TASK DESCRIPTION
Write out each line of the entries below that holds the word "Rights".

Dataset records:
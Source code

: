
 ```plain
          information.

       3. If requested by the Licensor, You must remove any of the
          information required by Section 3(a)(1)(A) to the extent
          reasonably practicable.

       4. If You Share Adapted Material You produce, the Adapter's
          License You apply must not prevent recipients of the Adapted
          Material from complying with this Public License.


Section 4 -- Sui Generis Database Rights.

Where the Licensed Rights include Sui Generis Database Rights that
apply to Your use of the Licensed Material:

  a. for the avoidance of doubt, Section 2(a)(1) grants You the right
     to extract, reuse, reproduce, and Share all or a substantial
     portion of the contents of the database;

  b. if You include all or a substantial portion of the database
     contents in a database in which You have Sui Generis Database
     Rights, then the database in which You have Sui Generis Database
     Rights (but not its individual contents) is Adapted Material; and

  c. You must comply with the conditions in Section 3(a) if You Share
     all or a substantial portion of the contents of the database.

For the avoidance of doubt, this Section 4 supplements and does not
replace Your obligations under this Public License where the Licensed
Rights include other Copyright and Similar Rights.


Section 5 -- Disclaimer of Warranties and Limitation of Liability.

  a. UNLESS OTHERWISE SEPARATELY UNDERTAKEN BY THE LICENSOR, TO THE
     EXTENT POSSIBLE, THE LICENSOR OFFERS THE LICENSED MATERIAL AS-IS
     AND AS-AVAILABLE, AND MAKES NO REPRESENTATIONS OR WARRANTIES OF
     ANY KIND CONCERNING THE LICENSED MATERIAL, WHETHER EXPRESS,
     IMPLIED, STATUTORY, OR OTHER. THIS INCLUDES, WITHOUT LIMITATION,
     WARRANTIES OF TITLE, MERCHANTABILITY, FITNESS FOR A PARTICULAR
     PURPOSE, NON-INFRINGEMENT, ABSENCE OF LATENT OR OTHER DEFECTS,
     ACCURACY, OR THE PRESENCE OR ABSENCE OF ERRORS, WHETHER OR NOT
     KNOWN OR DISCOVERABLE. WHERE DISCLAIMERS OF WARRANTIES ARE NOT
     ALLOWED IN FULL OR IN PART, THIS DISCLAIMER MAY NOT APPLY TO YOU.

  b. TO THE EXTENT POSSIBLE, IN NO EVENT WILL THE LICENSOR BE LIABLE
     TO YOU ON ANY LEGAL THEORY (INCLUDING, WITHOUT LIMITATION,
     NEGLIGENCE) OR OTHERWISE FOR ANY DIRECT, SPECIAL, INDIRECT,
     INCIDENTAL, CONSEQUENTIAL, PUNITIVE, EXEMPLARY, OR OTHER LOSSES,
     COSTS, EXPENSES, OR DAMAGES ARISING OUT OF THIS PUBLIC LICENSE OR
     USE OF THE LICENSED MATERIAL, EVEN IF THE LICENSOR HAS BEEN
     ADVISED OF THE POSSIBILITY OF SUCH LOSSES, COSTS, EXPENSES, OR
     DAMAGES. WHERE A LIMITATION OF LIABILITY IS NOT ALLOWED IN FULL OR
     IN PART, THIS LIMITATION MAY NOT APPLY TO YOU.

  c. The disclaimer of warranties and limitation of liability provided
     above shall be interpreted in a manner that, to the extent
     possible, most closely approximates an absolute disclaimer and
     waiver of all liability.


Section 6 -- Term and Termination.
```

RESPONSE TO THIS TASK
Section 4 -- Sui Generis Database Rights.
Where the Licensed Rights include Sui Generis Database Rights that
     Rights, then the database in which You have Sui Generis Database
     Rights (but not its individual contents) is Adapted Material; and
Rights include other Copyright and Similar Rights.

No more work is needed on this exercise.